|Title:||Nosocomial Exophiala Jeanselmei Pseudoinfection after Sonography-Guided Aspiration of Thoracic Lesions||Authors:||HSUEH, PO-REN
|Keywords:||Exophiala jeanselmei;pseudoinfection;DEMATIACEOUS FUNGI;CYSTIC-FIBROSIS;PHEOHYPHOMYCOSIS;ITRACONAZOLE||Issue Date:||2001||Journal Volume:||v.100||Journal Issue:||n.9||Start page/Pages:||613-619||Source:||JOURNAL OF THE FORMOSAN MEDICAL ASSOCIATION||Abstract:||
Background and purpose. During the period from August 1994 to October 1998, a total of 19 isolates were recovered from 17 patients with various underlying thoracic diseases treated at National Taiwan University Hospital. The purpose of this Study was to describe the clinical characteristics of these patients and to determine the microbiologic relatedness of the E. jeanselmei.

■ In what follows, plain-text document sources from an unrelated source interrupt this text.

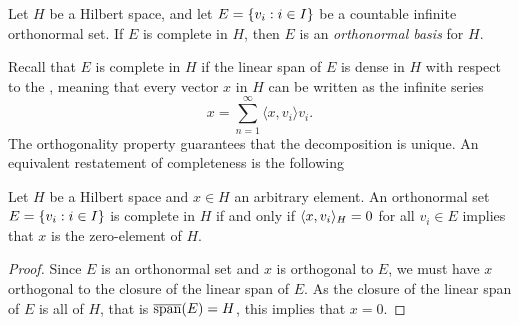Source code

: \documentclass[../thesis.tex]{subfiles}
\begin{document}
\begin{definition}
    Let $H$ be a Hilbert space, and let $E = \{v_i : i \in I\}$ be a countable infinite orthonormal set. If $E$ is complete in $H$, then $E$ is an \emph{orthonormal basis} for $H$.
\end{definition}
Recall that $E$ is complete in $H$ if the linear span of $E$ is dense in $H$ with respect to the \GenNormH, meaning that every vector $x$ in $H$ can be written as the infinite series
\begin{equation}\label{eq:orthonorm_equiv}
    x= \sum_{n=1}^{\infty} \langle x, v_i \rangle v_i . %
\end{equation}
The orthogonality property guarantees that the decomposition is unique. %
An equivalent restatement of completeness is the following
\begin{lemma}\label{lem:ONB_alternative_def}
    Let $H$ be a Hilbert space and $x\in H$ an arbitrary element. An orthonormal set $E = \{v_i: i \in I\}$ is complete in $H$ if and only if $\langle x, v_i\rangle_{H} = 0$ for all $v_i\in E$ implies that $x$ is the zero-element of $H$.
\end{lemma}
\begin{proof}
    Since $E$ is an orthonormal set and $x$ is orthogonal to $E$, we must have $x$ orthogonal to the closure of the linear span of $E$. As the closure of the linear span of $E$ is all of $H$, that is $\overline{\operatorname{span}}(E) = H$, this implies that $x=0$. %
\end{proof}
\end{document}
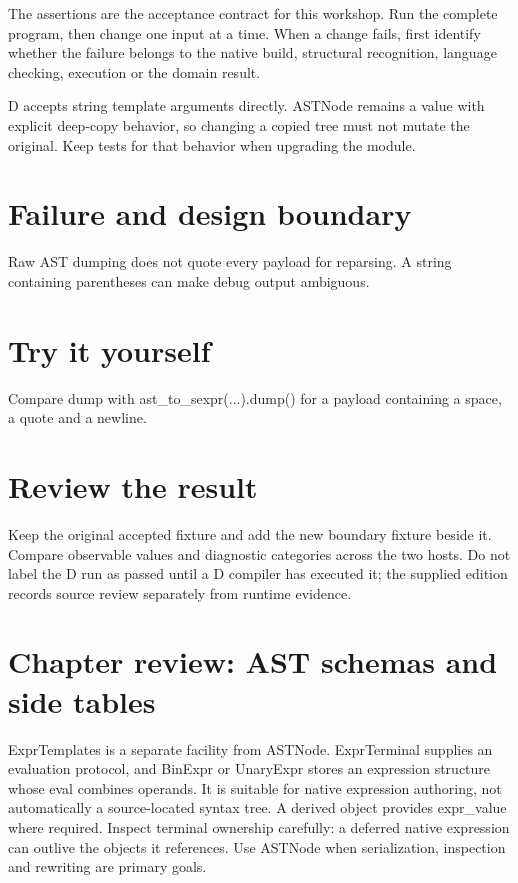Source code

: The assertions are the acceptance contract for this workshop. Run the complete program, then change one input at a time. When a change fails, first identify whether the failure belongs to the native build, structural recognition, language checking, execution or the domain result.

\clearpage
{}
D accepts string template arguments directly. ASTNode remains a value with explicit deep-copy behavior, so changing a copied tree must not mutate the original. Keep tests for that behavior when upgrading the module.


\section*{Failure and design boundary}
Raw AST dumping does not quote every payload for reparsing. A string containing parentheses can make debug output ambiguous.

\section*{Try it yourself}
Compare dump with ast\_to\_sexpr(...).dump() for a payload containing a space, a quote and a newline.

\section*{Review the result}
Keep the original accepted fixture and add the new boundary fixture beside it. Compare observable values and diagnostic categories across the two hosts. Do not label the D run as passed until a D compiler has executed it; the supplied edition records source review separately from runtime evidence.

\clearpage
\section*{Chapter review: AST schemas and side tables}
ExprTemplates is a separate facility from ASTNode. ExprTerminal supplies an evaluation protocol, and BinExpr or UnaryExpr stores an expression structure whose eval combines operands. It is suitable for native expression authoring, not automatically a source-located syntax tree. A derived object provides expr\_value where required. Inspect terminal ownership carefully: a deferred native expression can outlive the objects it references. Use ASTNode when serialization, inspection and rewriting are primary goals.

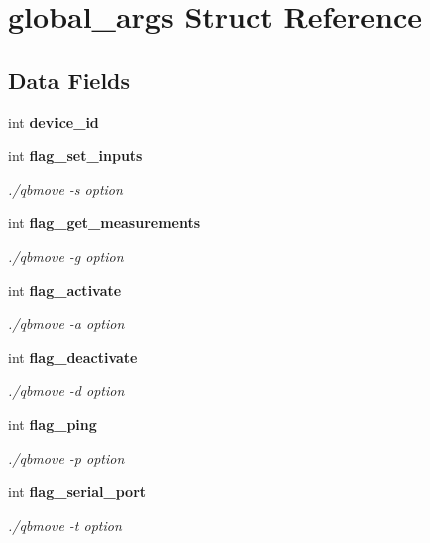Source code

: \section{global\+\_\+args Struct Reference}
\label{structglobal__args}
\subsection*{Data Fields}
\begin{DoxyCompactItemize}
\item 
\mbox{\label{structglobal__args_accfd0301c469314772cc651ec198d492}} 
int {\bfseries device\+\_\+id}
\item 
\mbox{\label{structglobal__args_a8c2bd6bbe7e544186ac9dafe368eda0a}} 
int \textbf{ flag\+\_\+set\+\_\+inputs}
\begin{DoxyCompactList}\small\item\em ./qbmove -\/s option \end{DoxyCompactList}\item 
\mbox{\label{structglobal__args_ae6be84e61dfa72e2992e18b2ff872d37}} 
int \textbf{ flag\+\_\+get\+\_\+measurements}
\begin{DoxyCompactList}\small\item\em ./qbmove -\/g option \end{DoxyCompactList}\item 
\mbox{\label{structglobal__args_a357acdae444e13e67d3747246a2a6537}} 
int \textbf{ flag\+\_\+activate}
\begin{DoxyCompactList}\small\item\em ./qbmove -\/a option \end{DoxyCompactList}\item 
\mbox{\label{structglobal__args_a3f8a32491b8271e7dcf9645888fd5d90}} 
int \textbf{ flag\+\_\+deactivate}
\begin{DoxyCompactList}\small\item\em ./qbmove -\/d option \end{DoxyCompactList}\item 
\mbox{\label{structglobal__args_a666e67d4cbdc4b0c0ceaebc7f0d7e4ae}} 
int \textbf{ flag\+\_\+ping}
\begin{DoxyCompactList}\small\item\em ./qbmove -\/p option \end{DoxyCompactList}\item 
\mbox{\label{structglobal__args_a5d91f73cfac19063f3b690444214cb11}} 
int \textbf{ flag\+\_\+serial\+\_\+port}
\begin{DoxyCompactList}\small\item\em ./qbmove -\/t option \end{DoxyCompactList}\item 

\end{DoxyCompactItemize}
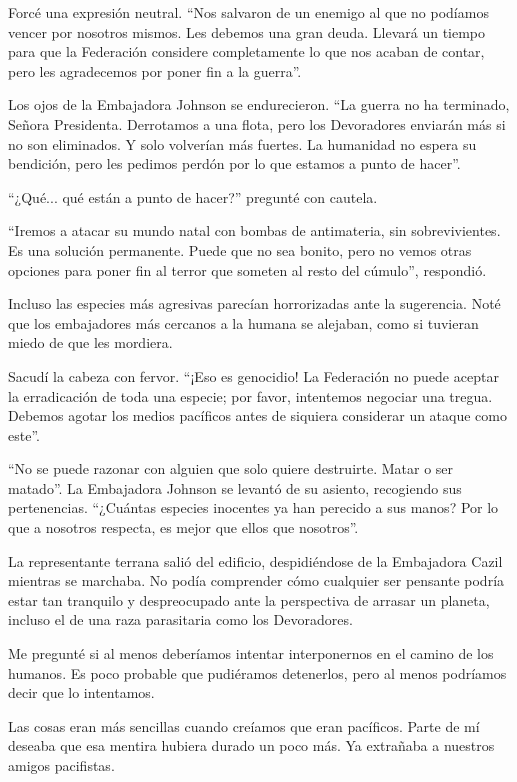 Forcé una expresión neutral. ``Nos salvaron de un enemigo al que no podíamos vencer por nosotros mismos. Les debemos una gran deuda. Llevará un tiempo para que la Federación considere completamente lo que nos acaban de contar, pero les agradecemos por poner fin a la guerra''.

Los ojos de la Embajadora Johnson se endurecieron. ``La guerra no ha terminado, Señora Presidenta. Derrotamos a una flota, pero los Devoradores enviarán más si no son eliminados. Y solo volverían más fuertes. La humanidad no espera su bendición, pero les pedimos perdón por lo que estamos a punto de hacer''.

``¿Qué... qué están a punto de hacer?'' pregunté con cautela.

``Iremos a atacar su mundo natal con bombas de antimateria, sin sobrevivientes. Es una solución permanente. Puede que no sea bonito, pero no vemos otras opciones para poner fin al terror que someten al resto del cúmulo'', respondió.

Incluso las especies más agresivas parecían horrorizadas ante la sugerencia. Noté que los embajadores más cercanos a la humana se alejaban, como si tuvieran miedo de que les mordiera.

Sacudí la cabeza con fervor. ``¡Eso es genocidio! La Federación no puede aceptar la erradicación de toda una especie; por favor, intentemos negociar una tregua. Debemos agotar los medios pacíficos antes de siquiera considerar un ataque como este''.

``No se puede razonar con alguien que solo quiere destruirte. Matar o ser matado''. La Embajadora Johnson se levantó de su asiento, recogiendo sus pertenencias. ``¿Cuántas especies inocentes ya han perecido a sus manos? Por lo que a nosotros respecta, es mejor que ellos que nosotros''.

La representante terrana salió del edificio, despidiéndose de la Embajadora Cazil mientras se marchaba. No podía comprender cómo cualquier ser pensante podría estar tan tranquilo y despreocupado ante la perspectiva de arrasar un planeta, incluso el de una raza parasitaria como los Devoradores.

Me pregunté si al menos deberíamos intentar interponernos en el camino de los humanos. Es poco probable que pudiéramos detenerlos, pero al menos podríamos decir que lo intentamos.

Las cosas eran más sencillas cuando creíamos que eran pacíficos. Parte de mí deseaba que esa mentira hubiera durado un poco más. Ya extrañaba a nuestros amigos pacifistas.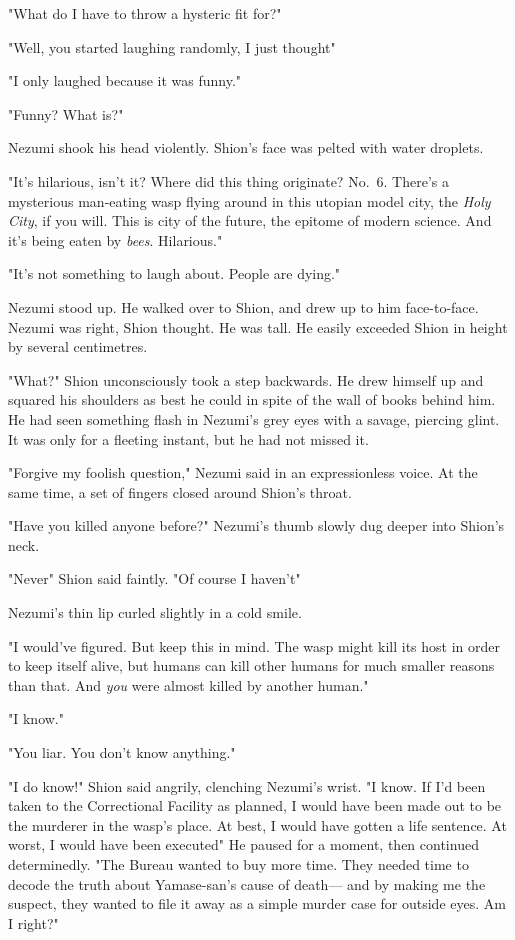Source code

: "What do I have to throw a hysteric fit for?"

"Well, you started laughing randomly, I just thought\el "

"I only laughed because it was funny."

"Funny? What is?"

Nezumi shook his head violently. Shion's face was pelted with water
droplets.

"It's hilarious, isn't it? Where did this thing originate? No.~6.
There's a mysterious man-eating wasp flying around in this utopian model
city, the \emph{Holy City}, if you will. This is city of the future, the
epitome of modern science. And it's being eaten by \emph{bees}. Hilarious."

"It's not something to laugh about. People are dying."

Nezumi stood up. He walked over to Shion, and drew up to him
face-to-face. Nezumi was right, Shion thought. He was tall. He easily
exceeded Shion in height by several centimetres.

"What?" Shion unconsciously took a step backwards. He drew himself up
and squared his shoulders as best he could in spite of the wall of books
behind him. He had seen something flash in Nezumi's grey eyes with a
savage, piercing glint. It was only for a fleeting instant, but he had
not missed it.

"Forgive my foolish question," Nezumi said in an expressionless voice.
At the same time, a set of fingers closed around Shion's throat.

"Have you killed anyone before?" Nezumi's thumb slowly dug deeper into
Shion's neck.

"Never\el " Shion said faintly. "Of course I haven't\el "

Nezumi's thin lip curled slightly in a cold smile.

"I would've figured. But keep this in mind. The wasp might kill its host
in order to keep itself alive, but humans can kill other humans for much
smaller reasons than that. And \emph{you} were almost killed by another human."

"I know."

"You liar. You don't know anything."

"I do know!" Shion said angrily, clenching Nezumi's wrist. "I know. If
I'd been taken to the Correctional Facility as planned, I would have
been made out to be the murderer in the wasp's place. At best, I would
have gotten a life sentence. At worst, I would have been executed\el " He
paused for a moment, then continued determinedly. "The Bureau wanted to
buy more time. They needed time to decode the truth about Yamase-san's
cause of death--- and by making me the suspect, they wanted to file it
away as a simple murder case for outside eyes. Am I right?"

Methods: Of the 19 isolates, 11 from nine patients were preserved and were identified based on their biotypes as determined by the API ID32C System, their cellular fatty) acid profiles by gas- liquid chromatography, their antibiotypes to five antifungal agents by the E-test, and their random amplified polymorphic DNA (RAPD) patterns by arbitrarily primed PCR. Extensive environmental surveillance cultures and cultures from the skin of eight patients and hands of one physician were also performed. Results: One of the 17 patients had E, jeanselmei isolated from cutaneous phacohyphomycosis (3 isolates), and the other 16 patients had isolations from pleural effusion specimens (15 isolates) or lung mass (1 isolate) following sonography-guided aspiration. The latter 16 patients had no clinical or pathologic evidence of fungal infection. Isolates (clone 1) from aspirated specimens had identical biotypes, antibiotypes, and RAPD patterns, which were different from those of the three isolates (clone 2) from the patient with a cutaneous lesion. All specimens from environmental sources, patients' skin, and the hands of the physician were negative for E. jeanselmei. Conclusion: This series of patients demonstrates the difficulty in identifying the sources of a nosocomial pseudoinfection due to this slow-growing microorganism when isolated from pleural effusion specimens.